Synthetic temperature profiles are computed from altimeter‐derived sea surface heights in the Gulf Stream region. The required relationships between surface height (dynamic height at the surface relative to 1000 dbar) and subsurface temperature are provided from regression relationships between dynamic height and amplitudes of empirical orthogonal functions (EOFs) of the vertical structure of temperature derived by de Witt (1987). Relationships were derived for each month of the year from historical temperature and salinity profiles from the region surrounding the Gulf Stream northeast of Cape Hatteras. Sea surface heights are derived using two different geoid estimates, the feature‐modeled geoid and the air‐dropped expendable bathythermograph (AXBT) geoid, both described by Carnes et al. (1990).
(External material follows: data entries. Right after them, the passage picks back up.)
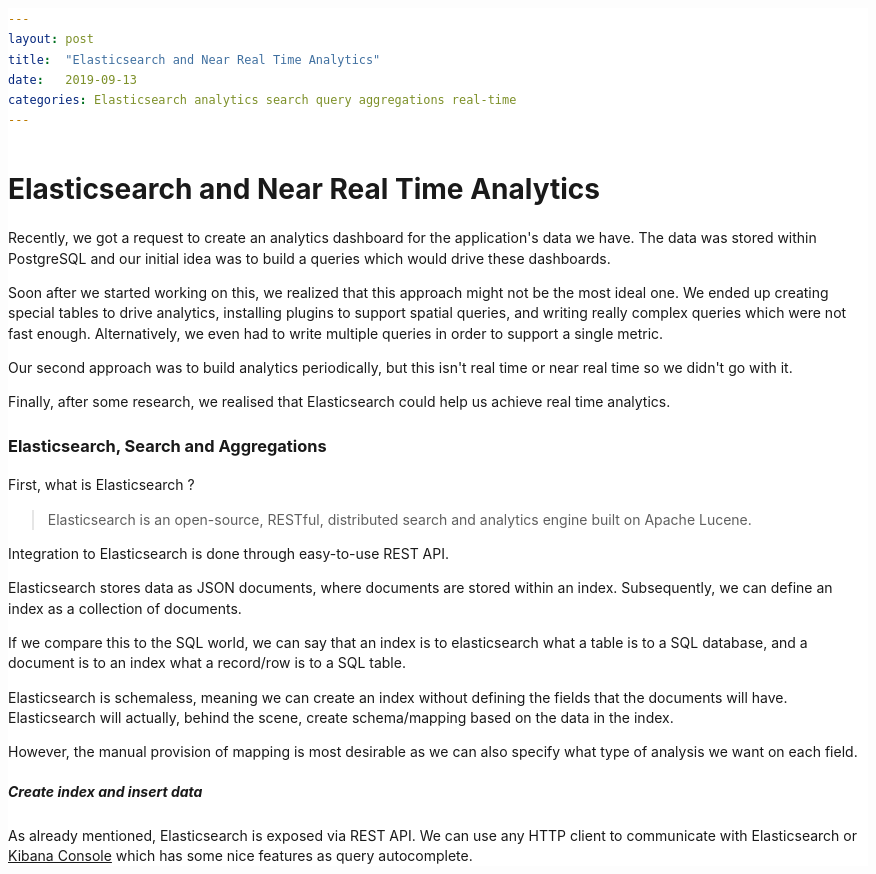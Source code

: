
 ```yaml
---
layout: post
title:  "Elasticsearch and Near Real Time Analytics"
date:   2019-09-13
categories: Elasticsearch analytics search query aggregations real-time
---
```

# Elasticsearch and Near Real Time Analytics

Recently, we got a request to create an analytics dashboard for the application's data we have. The data was stored within PostgreSQL and our initial idea was to build a queries which would drive these dashboards.

Soon after we started working on this, we realized that this approach might not be the most ideal one. We ended up creating special tables to drive analytics, installing plugins to support spatial queries, and writing really complex queries which were not fast enough. Alternatively,  we even had to write multiple queries in order to support a single metric.

Our second approach was to build analytics periodically, but this isn't real time or near real time so we didn't go with it.

Finally, after some research, we realised that Elasticsearch could help us achieve real time analytics.


### Elasticsearch, Search and Aggregations

First, what is Elasticsearch ?

>Elasticsearch is an open-source, RESTful, distributed search and analytics engine built on Apache Lucene.

Integration to Elasticsearch is done through easy-to-use REST API.

Elasticsearch stores data as JSON documents, where documents are stored within an index. Subsequently, we can define an index as a collection of documents.

If we compare this to the SQL world, we can say that an index is to elasticsearch what a table is to a SQL database, and a document is to an index what a record/row is to a SQL table.

Elasticsearch is schemaless, meaning we can create an index without defining the fields that the documents will have. Elasticsearch will actually, behind the scene, create schema/mapping based on the data in the index.

However, the manual provision of mapping is most desirable as we can also specify what type of analysis we want on each field.


##### Create index and insert data

As already mentioned, Elasticsearch is exposed via REST API. We can use any HTTP client to communicate with Elasticsearch or [Kibana Console](https://www.elastic.co/guide/en/kibana/current/console-kibana.html) which has some nice features as query autocomplete.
The accuracy of the synthetic profiles is assessed by comparison to 21 AXBT profile sections which were taken during three surveys along 12 Geosat ERM ground tracks nearly contemporaneously with Geosat overflights. The primary error statistic considered is the root‐mean‐square (rms) difference between AXBT and synthetic isotherm depths. The two sources of error are the EOF relationship and the altimeter‐derived surface heights. EOF‐related and surface height‐related errors in synthetic temperature isotherm depth are of comparable magnitude; each translates into about a 60‐m rms isotherm depth error, or a combined 80 m to 90 m error for isotherms in the permanent thermocline. EOF‐related errors are responsible for the absence of the near‐surface warm core of the Gulf Stream and for the reduced volume of Eighteen Degree Water in the upper few hundred meters of (apparently older) cold‐core rings in the synthetic profiles. The overall rms difference between surface heights derived from the altimeter and those computed from AXBT profiles is 0.15 dyn m when the feature‐modeled geoid is used and 0.19 dyn m when the AXBT geoid is used; the portion attributable to altimeter‐derived surface height errors alone is 0.03 dyn m less for each. In most cases, the deeper structure of the Gulf Stream and eddies is reproduced well by vertical sections of synthetic temperature, with largest errors typically in regions of high horizontal gradient such as across rings and the Gulf Stream front.